Municipalities in Lac Ste. Anne County say they were not made aware of an impending Dec. 4 announcement that revealed municipalities would begin to increasingly share the costs of their police resources.
"It feels like we weren’t even part of the Province’s consultation process. Numerous concerns were voiced by rural municipalities over the past year; none of which are reflected in their media spin as ‘a brand new day for rural Alberta,'" Reeve Joe Blakeman said in a statement.
Announced earlier this week, Alberta is investing $286 million over five years to add 500 RCMP positions and 300 front-line officers in rural communities across the province.
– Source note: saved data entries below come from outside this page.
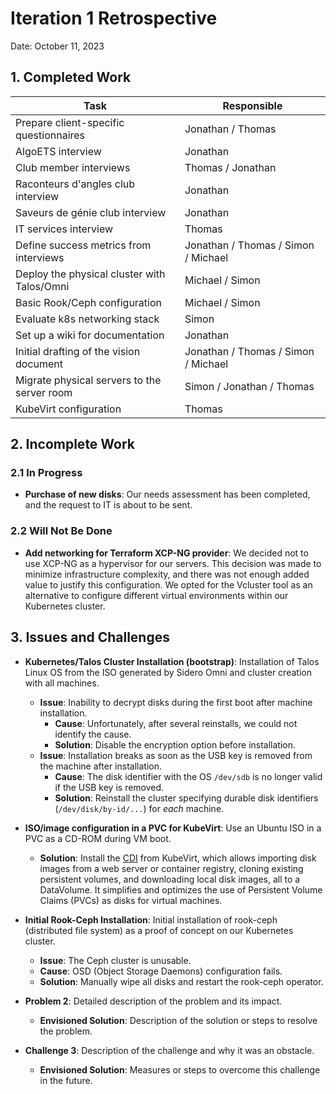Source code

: # Iteration 1 Retrospective

Date: October 11, 2023

## 1. Completed Work

| Task | Responsible |
| ------------------------------------------- | ----------------------------------- |
| Prepare client-specific questionnaires | Jonathan / Thomas |
| AlgoETS interview | Jonathan |
| Club member interviews | Thomas / Jonathan |
| Raconteurs d'angles club interview | Jonathan |
| Saveurs de génie club interview | Jonathan |
| IT services interview | Thomas |
| Define success metrics from interviews | Jonathan / Thomas / Simon / Michael |
| Deploy the physical cluster with Talos/Omni | Michael / Simon |
| Basic Rook/Ceph configuration | Michael / Simon |
| Evaluate k8s networking stack | Simon |
| Set up a wiki for documentation | Jonathan |
| Initial drafting of the vision document | Jonathan / Thomas / Simon / Michael |
| Migrate physical servers to the server room | Simon / Jonathan / Thomas |
| KubeVirt configuration | Thomas |

## 2. Incomplete Work

### 2.1 In Progress

- **Purchase of new disks**: Our needs assessment has been completed, and the
  request to IT is about to be sent.

### 2.2 Will Not Be Done

- **Add networking for Terraform XCP-NG provider**: We decided not to use XCP-NG
  as a hypervisor for our servers. This decision was made to minimize
  infrastructure complexity, and there was not enough added value to justify
  this configuration. We opted for the Vcluster tool as an alternative to
  configure different virtual environments within our Kubernetes cluster.

## 3. Issues and Challenges

- **Kubernetes/Talos Cluster Installation (bootstrap)**: Installation of Talos
  Linux OS from the ISO generated by Sidero Omni and cluster creation with all
  machines.
  - **Issue**: Inability to decrypt disks during the first boot after machine
    installation.
    - **Cause**: Unfortunately, after several reinstalls, we could not identify
      the cause.
    - **Solution**: Disable the encryption option before installation.
  - **Issue**: Installation breaks as soon as the USB key is removed from the
    machine after installation.
    - **Cause**: The disk identifier with the OS `/dev/sdb` is no longer valid
      if the USB key is removed.
    - **Solution**: Reinstall the cluster specifying durable disk identifiers
      (`/dev/disk/by-id/...`) for _each_ machine.

- **ISO/image configuration in a PVC for KubeVirt**: Use an Ubuntu ISO in a PVC
  as a CD-ROM during VM boot.
  - **Solution**: Install the
    [CDI](https://kubevirt.io/user-guide/operations/containerized_data_importer/)
    from KubeVirt, which allows importing disk images from a web server or
    container registry, cloning existing persistent volumes, and downloading
    local disk images, all to a DataVolume. It simplifies and optimizes the use
    of Persistent Volume Claims (PVCs) as disks for virtual machines.

- **Initial Rook-Ceph Installation**: Initial installation of rook-ceph
  (distributed file system) as a proof of concept on our Kubernetes cluster.
  - **Issue**: The Ceph cluster is unusable.
  - **Cause**: OSD (Object Storage Daemons) configuration fails.
  - **Solution**: Manually wipe all disks and restart the rook-ceph operator.

- **Problem 2**: Detailed description of the problem and its impact.
  - **Envisioned Solution**: Description of the solution or steps to resolve the
    problem.
- **Challenge 3**: Description of the challenge and why it was an obstacle.
  - **Envisioned Solution**: Measures or steps to overcome this challenge in the
    future.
Previously, municipalities did not pay for policing costs. Under the new model, they'll start paying 10 per cent of costs in 2020, 15 per cent in 2021, 20 per cent in 2022 and will max out at 30 per cent of costs in 2023 with "some exceptions."
Justice Minister Doug Schweitzer said the new model was "fixing a police funding system that we're told has been broken."
However, Blakeman says municipalities were told in October consultations were still happening and that a model had not been finalized.
He added municipalities are already struggling financially, and increased financial burden will mean increased municipal taxes and reduced services.
"This is another sucker punch to rural Albertans who are already dealing with job loss, failed crops and numerous other setbacks. These are the same rural Albertans who, may I remind Premier Kenney, form the bedrock of the United Conservative Party," the reeve said.
The province told CTV News Edmonton it worked with the Rural Municipalities of Alberta, including Lac Ste. Anne County, on designing the model.
"Our government’s number one priority is the safety of Albertans," responded Jonah Mozeson of Schweitzer's office.
"We are proud to have worked with our partners in the Rural Municipalities of Alberta—which includes Lac Ste. Anne County—to address areas of concern to help create a sustainable police funding model that puts more puts on the ground in rural Alberta and will help ensure rural Albertans are safe, secure, and protected in their communities."
He added the new model would see municipalities take a seat at the Alberta Police Advisory Boards.
More details on how the program's resource and costs would fall on municipalities is expected in the coming weeks.